* [Material for the task]
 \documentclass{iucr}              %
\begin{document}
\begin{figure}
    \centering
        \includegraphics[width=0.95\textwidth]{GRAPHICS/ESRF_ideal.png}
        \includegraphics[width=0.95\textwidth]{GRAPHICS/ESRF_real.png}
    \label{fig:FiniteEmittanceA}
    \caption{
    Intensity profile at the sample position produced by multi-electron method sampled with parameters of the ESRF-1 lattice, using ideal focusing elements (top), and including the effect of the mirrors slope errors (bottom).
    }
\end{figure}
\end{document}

==

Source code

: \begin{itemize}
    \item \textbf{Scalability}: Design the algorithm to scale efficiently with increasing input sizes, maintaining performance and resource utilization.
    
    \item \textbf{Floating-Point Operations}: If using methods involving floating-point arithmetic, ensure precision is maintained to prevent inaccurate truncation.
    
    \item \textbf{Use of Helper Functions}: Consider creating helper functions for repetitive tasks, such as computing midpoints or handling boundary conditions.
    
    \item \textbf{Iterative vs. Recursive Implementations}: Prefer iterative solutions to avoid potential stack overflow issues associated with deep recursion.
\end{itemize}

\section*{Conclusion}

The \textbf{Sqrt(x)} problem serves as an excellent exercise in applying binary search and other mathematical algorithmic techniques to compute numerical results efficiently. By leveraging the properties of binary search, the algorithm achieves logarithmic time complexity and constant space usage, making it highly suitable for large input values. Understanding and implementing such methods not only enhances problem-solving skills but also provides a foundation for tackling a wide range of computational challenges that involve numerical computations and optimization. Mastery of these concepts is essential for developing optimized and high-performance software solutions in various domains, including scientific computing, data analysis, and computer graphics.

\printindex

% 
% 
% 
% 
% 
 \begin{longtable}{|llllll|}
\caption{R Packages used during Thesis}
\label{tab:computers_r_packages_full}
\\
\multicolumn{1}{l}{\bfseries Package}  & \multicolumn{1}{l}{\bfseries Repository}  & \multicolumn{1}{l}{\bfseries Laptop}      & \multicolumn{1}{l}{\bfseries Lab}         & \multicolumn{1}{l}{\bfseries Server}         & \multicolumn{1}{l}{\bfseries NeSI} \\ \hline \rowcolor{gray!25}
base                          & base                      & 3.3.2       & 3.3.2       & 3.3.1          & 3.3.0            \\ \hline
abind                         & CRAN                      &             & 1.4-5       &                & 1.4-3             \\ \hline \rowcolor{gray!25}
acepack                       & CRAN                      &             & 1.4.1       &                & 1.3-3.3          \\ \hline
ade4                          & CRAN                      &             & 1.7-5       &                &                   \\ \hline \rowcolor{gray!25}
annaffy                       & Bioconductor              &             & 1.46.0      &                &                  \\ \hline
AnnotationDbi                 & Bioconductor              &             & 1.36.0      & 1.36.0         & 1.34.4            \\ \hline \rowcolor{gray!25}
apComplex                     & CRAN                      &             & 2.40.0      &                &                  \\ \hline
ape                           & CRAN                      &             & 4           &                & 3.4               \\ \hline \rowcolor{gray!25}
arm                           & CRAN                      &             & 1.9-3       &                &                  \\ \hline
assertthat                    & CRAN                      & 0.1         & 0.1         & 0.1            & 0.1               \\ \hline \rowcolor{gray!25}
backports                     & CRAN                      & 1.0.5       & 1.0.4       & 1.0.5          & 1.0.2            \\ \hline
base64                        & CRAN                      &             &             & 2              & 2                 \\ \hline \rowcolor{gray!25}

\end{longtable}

* * *

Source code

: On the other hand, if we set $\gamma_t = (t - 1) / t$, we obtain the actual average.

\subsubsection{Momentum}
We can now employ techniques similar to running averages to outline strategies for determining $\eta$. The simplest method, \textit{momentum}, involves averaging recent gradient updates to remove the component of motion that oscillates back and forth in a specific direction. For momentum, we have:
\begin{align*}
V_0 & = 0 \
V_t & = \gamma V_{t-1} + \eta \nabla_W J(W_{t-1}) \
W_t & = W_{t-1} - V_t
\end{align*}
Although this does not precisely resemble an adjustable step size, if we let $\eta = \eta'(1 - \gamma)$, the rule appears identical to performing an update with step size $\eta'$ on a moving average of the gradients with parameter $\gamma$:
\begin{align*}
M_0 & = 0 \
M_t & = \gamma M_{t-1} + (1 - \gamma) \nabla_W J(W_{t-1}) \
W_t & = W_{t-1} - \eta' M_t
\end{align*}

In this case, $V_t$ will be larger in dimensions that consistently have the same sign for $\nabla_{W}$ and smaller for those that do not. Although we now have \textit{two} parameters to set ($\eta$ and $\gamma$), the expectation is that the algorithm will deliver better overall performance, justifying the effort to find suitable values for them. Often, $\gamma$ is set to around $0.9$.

* [Assigned task]
Referring to the material above, set down exactly the lines between the line with "- \eta' M_t" and the line with "In this case, $V_t$", inclusive, and no other lines.

* [Exercise result]
W_t & = W_{t-1} - \eta' M_t
\end{align*}

In this case, $V_t$ will be larger in dimensions that consistently have the same sign for $\nabla_{W}$ and smaller for those that do not. Although we now have \textit{two} parameters to set ($\eta$ and $\gamma$), the expectation is that the algorithm will deliver better overall performance, justifying the effort to find suitable values for them. Often, $\gamma$ is set to around $0.9$.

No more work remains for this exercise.